Provide again, from the entries below, every line from the one containing "11.1.4.5.2 Imagens de" through the one containing "11.2.4.3 Ordem do", exactly as written, and no other line.

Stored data
- - - - - - -
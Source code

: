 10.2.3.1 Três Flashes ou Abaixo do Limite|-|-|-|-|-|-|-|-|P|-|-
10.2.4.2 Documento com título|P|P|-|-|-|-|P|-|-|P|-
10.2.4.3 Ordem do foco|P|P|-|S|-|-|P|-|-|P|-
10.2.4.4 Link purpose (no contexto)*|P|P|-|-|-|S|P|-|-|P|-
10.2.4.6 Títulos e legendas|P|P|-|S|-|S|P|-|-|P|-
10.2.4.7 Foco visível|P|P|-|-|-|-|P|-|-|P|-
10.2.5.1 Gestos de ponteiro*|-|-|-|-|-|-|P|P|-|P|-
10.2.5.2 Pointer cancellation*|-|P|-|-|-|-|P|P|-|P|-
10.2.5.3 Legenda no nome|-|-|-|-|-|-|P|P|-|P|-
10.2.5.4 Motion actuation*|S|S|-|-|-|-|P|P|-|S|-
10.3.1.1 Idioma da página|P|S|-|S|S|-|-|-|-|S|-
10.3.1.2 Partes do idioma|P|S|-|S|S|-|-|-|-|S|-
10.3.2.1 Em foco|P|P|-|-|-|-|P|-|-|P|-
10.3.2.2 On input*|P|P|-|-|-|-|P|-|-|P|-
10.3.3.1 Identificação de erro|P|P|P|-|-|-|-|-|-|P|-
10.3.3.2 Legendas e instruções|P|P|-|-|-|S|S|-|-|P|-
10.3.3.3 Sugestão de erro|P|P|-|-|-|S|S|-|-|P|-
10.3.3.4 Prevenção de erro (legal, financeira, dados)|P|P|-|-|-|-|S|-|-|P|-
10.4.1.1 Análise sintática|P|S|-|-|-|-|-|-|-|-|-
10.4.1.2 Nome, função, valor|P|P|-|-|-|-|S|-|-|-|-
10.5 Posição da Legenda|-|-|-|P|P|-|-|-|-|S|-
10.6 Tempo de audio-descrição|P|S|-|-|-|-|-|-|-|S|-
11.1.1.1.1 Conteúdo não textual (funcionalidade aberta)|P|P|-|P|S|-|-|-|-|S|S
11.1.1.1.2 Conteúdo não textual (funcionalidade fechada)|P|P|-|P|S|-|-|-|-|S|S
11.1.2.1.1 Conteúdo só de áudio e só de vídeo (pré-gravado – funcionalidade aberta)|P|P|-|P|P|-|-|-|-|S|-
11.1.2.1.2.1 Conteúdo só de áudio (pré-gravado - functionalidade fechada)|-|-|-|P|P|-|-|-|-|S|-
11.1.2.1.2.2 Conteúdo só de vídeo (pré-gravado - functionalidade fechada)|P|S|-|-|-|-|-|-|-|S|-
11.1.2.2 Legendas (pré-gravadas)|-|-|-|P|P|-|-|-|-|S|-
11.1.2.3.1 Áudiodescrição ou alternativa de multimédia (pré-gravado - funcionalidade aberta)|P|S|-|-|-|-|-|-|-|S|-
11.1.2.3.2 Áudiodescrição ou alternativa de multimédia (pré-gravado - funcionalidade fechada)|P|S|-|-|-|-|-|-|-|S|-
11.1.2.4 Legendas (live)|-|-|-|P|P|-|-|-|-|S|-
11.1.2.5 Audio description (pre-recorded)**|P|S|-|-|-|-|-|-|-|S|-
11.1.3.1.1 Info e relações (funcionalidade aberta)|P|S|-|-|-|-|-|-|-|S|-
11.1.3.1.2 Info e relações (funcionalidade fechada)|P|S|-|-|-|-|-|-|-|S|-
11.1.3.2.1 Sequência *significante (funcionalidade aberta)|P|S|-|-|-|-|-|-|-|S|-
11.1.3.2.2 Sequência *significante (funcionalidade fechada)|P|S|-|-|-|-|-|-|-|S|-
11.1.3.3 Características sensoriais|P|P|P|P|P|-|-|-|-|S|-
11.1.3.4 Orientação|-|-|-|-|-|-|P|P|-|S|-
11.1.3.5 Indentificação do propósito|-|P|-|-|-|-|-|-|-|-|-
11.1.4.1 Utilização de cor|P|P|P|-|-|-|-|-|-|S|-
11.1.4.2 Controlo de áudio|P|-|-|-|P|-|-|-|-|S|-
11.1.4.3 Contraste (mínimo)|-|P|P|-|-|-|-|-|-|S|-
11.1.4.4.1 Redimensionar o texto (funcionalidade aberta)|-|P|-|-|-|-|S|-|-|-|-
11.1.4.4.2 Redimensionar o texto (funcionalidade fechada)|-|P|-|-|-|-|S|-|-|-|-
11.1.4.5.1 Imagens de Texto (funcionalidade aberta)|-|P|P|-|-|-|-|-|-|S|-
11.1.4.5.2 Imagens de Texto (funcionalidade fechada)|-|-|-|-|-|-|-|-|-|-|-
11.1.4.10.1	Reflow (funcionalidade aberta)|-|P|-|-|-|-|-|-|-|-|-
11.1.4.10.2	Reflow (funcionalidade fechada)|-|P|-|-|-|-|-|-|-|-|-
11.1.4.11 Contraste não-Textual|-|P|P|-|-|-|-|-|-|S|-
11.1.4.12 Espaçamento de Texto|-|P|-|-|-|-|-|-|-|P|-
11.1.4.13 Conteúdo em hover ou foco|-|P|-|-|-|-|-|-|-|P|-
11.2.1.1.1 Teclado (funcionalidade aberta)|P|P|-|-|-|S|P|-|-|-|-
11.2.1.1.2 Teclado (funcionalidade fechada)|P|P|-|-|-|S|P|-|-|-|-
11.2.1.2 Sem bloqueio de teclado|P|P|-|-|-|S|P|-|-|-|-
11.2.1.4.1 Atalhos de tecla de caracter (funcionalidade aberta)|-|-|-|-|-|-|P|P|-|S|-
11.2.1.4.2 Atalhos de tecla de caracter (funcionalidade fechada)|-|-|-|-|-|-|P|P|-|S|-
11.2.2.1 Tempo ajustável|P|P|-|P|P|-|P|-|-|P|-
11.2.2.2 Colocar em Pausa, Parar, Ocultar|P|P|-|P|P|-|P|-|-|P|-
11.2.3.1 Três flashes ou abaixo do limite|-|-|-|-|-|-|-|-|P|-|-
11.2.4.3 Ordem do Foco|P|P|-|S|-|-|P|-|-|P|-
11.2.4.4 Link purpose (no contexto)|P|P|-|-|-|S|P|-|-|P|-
- - - - - - -
Answer box »
11.1.4.5.2 Imagens de Texto (funcionalidade fechada)|-|-|-|-|-|-|-|-|-|-|-
11.1.4.10.1	Reflow (funcionalidade aberta)|-|P|-|-|-|-|-|-|-|-|-
11.1.4.10.2	Reflow (funcionalidade fechada)|-|P|-|-|-|-|-|-|-|-|-
11.1.4.11 Contraste não-Textual|-|P|P|-|-|-|-|-|-|S|-
11.1.4.12 Espaçamento de Texto|-|P|-|-|-|-|-|-|-|P|-
11.1.4.13 Conteúdo em hover ou foco|-|P|-|-|-|-|-|-|-|P|-
11.2.1.1.1 Teclado (funcionalidade aberta)|P|P|-|-|-|S|P|-|-|-|-
11.2.1.1.2 Teclado (funcionalidade fechada)|P|P|-|-|-|S|P|-|-|-|-
11.2.1.2 Sem bloqueio de teclado|P|P|-|-|-|S|P|-|-|-|-
11.2.1.4.1 Atalhos de tecla de caracter (funcionalidade aberta)|-|-|-|-|-|-|P|P|-|S|-
11.2.1.4.2 Atalhos de tecla de caracter (funcionalidade fechada)|-|-|-|-|-|-|P|P|-|S|-
11.2.2.1 Tempo ajustável|P|P|-|P|P|-|P|-|-|P|-
11.2.2.2 Colocar em Pausa, Parar, Ocultar|P|P|-|P|P|-|P|-|-|P|-
11.2.3.1 Três flashes ou abaixo do limite|-|-|-|-|-|-|-|-|P|-|-
11.2.4.3 Ordem do Foco|P|P|-|S|-|-|P|-|-|P|-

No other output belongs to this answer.